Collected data

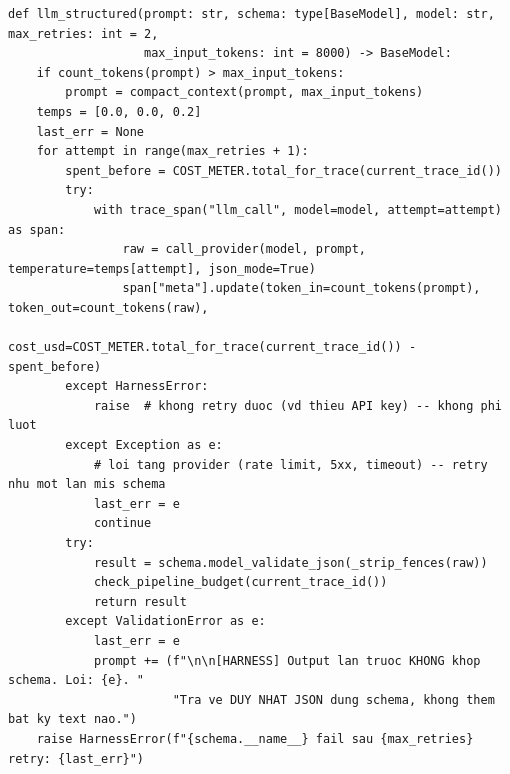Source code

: \documentclass[12pt,a4paper]{article}
\begin{document}
\begin{lstlisting}
def llm_structured(prompt: str, schema: type[BaseModel], model: str, max_retries: int = 2,
                   max_input_tokens: int = 8000) -> BaseModel:
    if count_tokens(prompt) > max_input_tokens:
        prompt = compact_context(prompt, max_input_tokens)
    temps = [0.0, 0.0, 0.2]
    last_err = None
    for attempt in range(max_retries + 1):
        spent_before = COST_METER.total_for_trace(current_trace_id())
        try:
            with trace_span("llm_call", model=model, attempt=attempt) as span:
                raw = call_provider(model, prompt, temperature=temps[attempt], json_mode=True)
                span["meta"].update(token_in=count_tokens(prompt), token_out=count_tokens(raw),
                                    cost_usd=COST_METER.total_for_trace(current_trace_id()) - spent_before)
        except HarnessError:
            raise  # khong retry duoc (vd thieu API key) -- khong phi luot
        except Exception as e:
            # loi tang provider (rate limit, 5xx, timeout) -- retry nhu mot lan mis schema
            last_err = e
            continue
        try:
            result = schema.model_validate_json(_strip_fences(raw))
            check_pipeline_budget(current_trace_id())
            return result
        except ValidationError as e:
            last_err = e
            prompt += (f"\n\n[HARNESS] Output lan truoc KHONG khop schema. Loi: {e}. "
                       "Tra ve DUY NHAT JSON dung schema, khong them bat ky text nao.")
    raise HarnessError(f"{schema.__name__} fail sau {max_retries} retry: {last_err}")
\end{lstlisting}
\end{document}
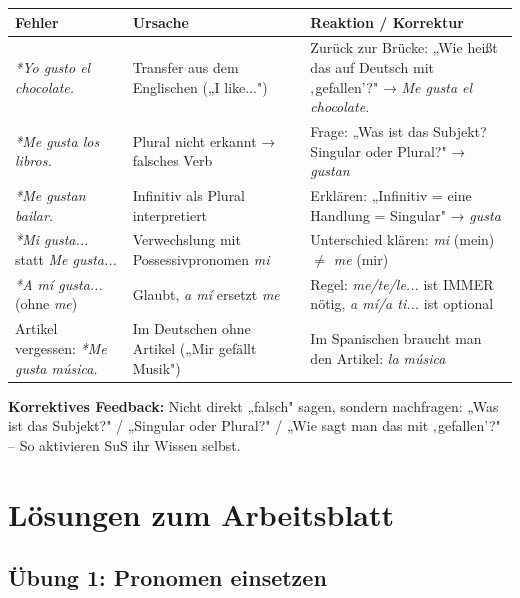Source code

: \documentclass[10pt, a4paper]{article}
\newcommand{\es}[1]{\textcolor{spanisch}{\textit{#1}}}
\begin{document}
\begin{tabularx}{\textwidth}{|X|X|X|}
    \hline
    \textbf{Fehler} & \textbf{Ursache} & \textbf{Reaktion / Korrektur} \\
    \hline
    \es{*Yo gusto el chocolate.} &
    Transfer aus dem Englischen („I like...") &
    Zurück zur Brücke: „Wie heißt das auf Deutsch mit ‚gefallen'?" → \es{Me gusta el chocolate.} \\
    \hline
    \es{*Me gusta los libros.} &
    Plural nicht erkannt → falsches Verb &
    Frage: „Was ist das Subjekt? Singular oder Plural?" → \es{gustan} \\
    \hline
    \es{*Me gustan bailar.} &
    Infinitiv als Plural interpretiert &
    Erklären: „Infinitiv = eine Handlung = Singular" → \es{gusta} \\
    \hline
    \es{*Mi gusta...} statt \es{Me gusta...} &
    Verwechslung mit Possessivpronomen \es{mi} &
    Unterschied klären: \es{mi} (mein) $\neq$ \es{me} (mir) \\
    \hline
    \es{*A mí gusta...} (ohne \es{me}) &
    Glaubt, \es{a mí} ersetzt \es{me} &
    Regel: \es{me/te/le...} ist IMMER nötig, \es{a mí/a ti...} ist optional \\
    \hline
    Artikel vergessen: \es{*Me gusta música.} &
    Im Deutschen ohne Artikel („Mir gefällt Musik") &
    Im Spanischen braucht man den Artikel: \es{la música} \\
    \hline
\end{tabularx}

\vspace{6pt}

\begin{tippbox}
\textbf{Korrektives Feedback:} Nicht direkt „falsch" sagen, sondern nachfragen: „Was ist das Subjekt?" / „Singular oder Plural?" / „Wie sagt man das mit ‚gefallen'?" -- So aktivieren SuS ihr Wissen selbst.
\end{tippbox}


\section{Lösungen zum Arbeitsblatt}

\subsection*{Übung 1: Pronomen einsetzen}
\end{document}

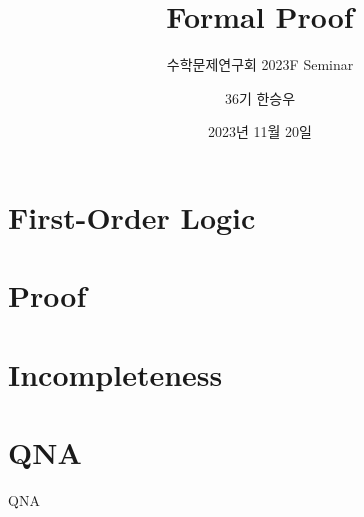 \documentclass{beamer}
\title{Formal Proof}
\subtitle{수학문제연구회 2023F Seminar}
\author{36기 한승우}
\institute{KAIST 수학문제연구회}
\date{2023년 11월 20일}
\begin{document}
\begin{frame}
    \titlepage
\end{frame}



\section{First-Order Logic}


\section{Proof}


\section{Incompleteness}


\section*{QNA}
\begin{frame}{QNA}
    \begin{center}
    \end{center}
\end{frame}
\end{document}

§ **Problem**
Each record above, in full: return it exactly, pictures excluded.

§ **Response area**
Source code

: \documentclass[12pt,a4paper]{article}
\begin{document}
\begin{lstlisting}
def llm_structured(prompt: str, schema: type[BaseModel], model: str, max_retries: int = 2,
                   max_input_tokens: int = 8000) -> BaseModel:
    if count_tokens(prompt) > max_input_tokens:
        prompt = compact_context(prompt, max_input_tokens)
    temps = [0.0, 0.0, 0.2]
    last_err = None
    for attempt in range(max_retries + 1):
        spent_before = COST_METER.total_for_trace(current_trace_id())
        try:
            with trace_span("llm_call", model=model, attempt=attempt) as span:
                raw = call_provider(model, prompt, temperature=temps[attempt], json_mode=True)
                span["meta"].update(token_in=count_tokens(prompt), token_out=count_tokens(raw),
                                    cost_usd=COST_METER.total_for_trace(current_trace_id()) - spent_before)
        except HarnessError:
            raise  # khong retry duoc (vd thieu API key) -- khong phi luot
        except Exception as e:
            # loi tang provider (rate limit, 5xx, timeout) -- retry nhu mot lan mis schema
            last_err = e
            continue
        try:
            result = schema.model_validate_json(_strip_fences(raw))
            check_pipeline_budget(current_trace_id())
            return result
        except ValidationError as e:
            last_err = e
            prompt += (f"\n\n[HARNESS] Output lan truoc KHONG khop schema. Loi: {e}. "
                       "Tra ve DUY NHAT JSON dung schema, khong them bat ky text nao.")
    raise HarnessError(f"{schema.__name__} fail sau {max_retries} retry: {last_err}")
\end{lstlisting}
\end{document}
Source code

: \documentclass[10pt, a4paper]{article}
\newcommand{\es}[1]{\textcolor{spanisch}{\textit{#1}}}
\begin{document}
\begin{tabularx}{\textwidth}{|X|X|X|}
    \hline
    \textbf{Fehler} & \textbf{Ursache} & \textbf{Reaktion / Korrektur} \\
    \hline
    \es{*Yo gusto el chocolate.} &
    Transfer aus dem Englischen („I like...") &
    Zurück zur Brücke: „Wie heißt das auf Deutsch mit ‚gefallen'?" → \es{Me gusta el chocolate.} \\
    \hline
    \es{*Me gusta los libros.} &
    Plural nicht erkannt → falsches Verb &
    Frage: „Was ist das Subjekt? Singular oder Plural?" → \es{gustan} \\
    \hline
    \es{*Me gustan bailar.} &
    Infinitiv als Plural interpretiert &
    Erklären: „Infinitiv = eine Handlung = Singular" → \es{gusta} \\
    \hline
    \es{*Mi gusta...} statt \es{Me gusta...} &
    Verwechslung mit Possessivpronomen \es{mi} &
    Unterschied klären: \es{mi} (mein) $\neq$ \es{me} (mir) \\
    \hline
    \es{*A mí gusta...} (ohne \es{me}) &
    Glaubt, \es{a mí} ersetzt \es{me} &
    Regel: \es{me/te/le...} ist IMMER nötig, \es{a mí/a ti...} ist optional \\
    \hline
    Artikel vergessen: \es{*Me gusta música.} &
    Im Deutschen ohne Artikel („Mir gefällt Musik") &
    Im Spanischen braucht man den Artikel: \es{la música} \\
    \hline
\end{tabularx}

\vspace{6pt}

\begin{tippbox}
\textbf{Korrektives Feedback:} Nicht direkt „falsch" sagen, sondern nachfragen: „Was ist das Subjekt?" / „Singular oder Plural?" / „Wie sagt man das mit ‚gefallen'?" -- So aktivieren SuS ihr Wissen selbst.
\end{tippbox}


\section{Lösungen zum Arbeitsblatt}

\subsection*{Übung 1: Pronomen einsetzen}
\end{document}

 \documentclass{beamer}
\title{Formal Proof}
\subtitle{수학문제연구회 2023F Seminar}
\author{36기 한승우}
\institute{KAIST 수학문제연구회}
\date{2023년 11월 20일}
\begin{document}
\begin{frame}
    \titlepage
\end{frame}



\section{First-Order Logic}


\section{Proof}


\section{Incompleteness}


\section*{QNA}
\begin{frame}{QNA}
    \begin{center}
    \end{center}
\end{frame}
\end{document}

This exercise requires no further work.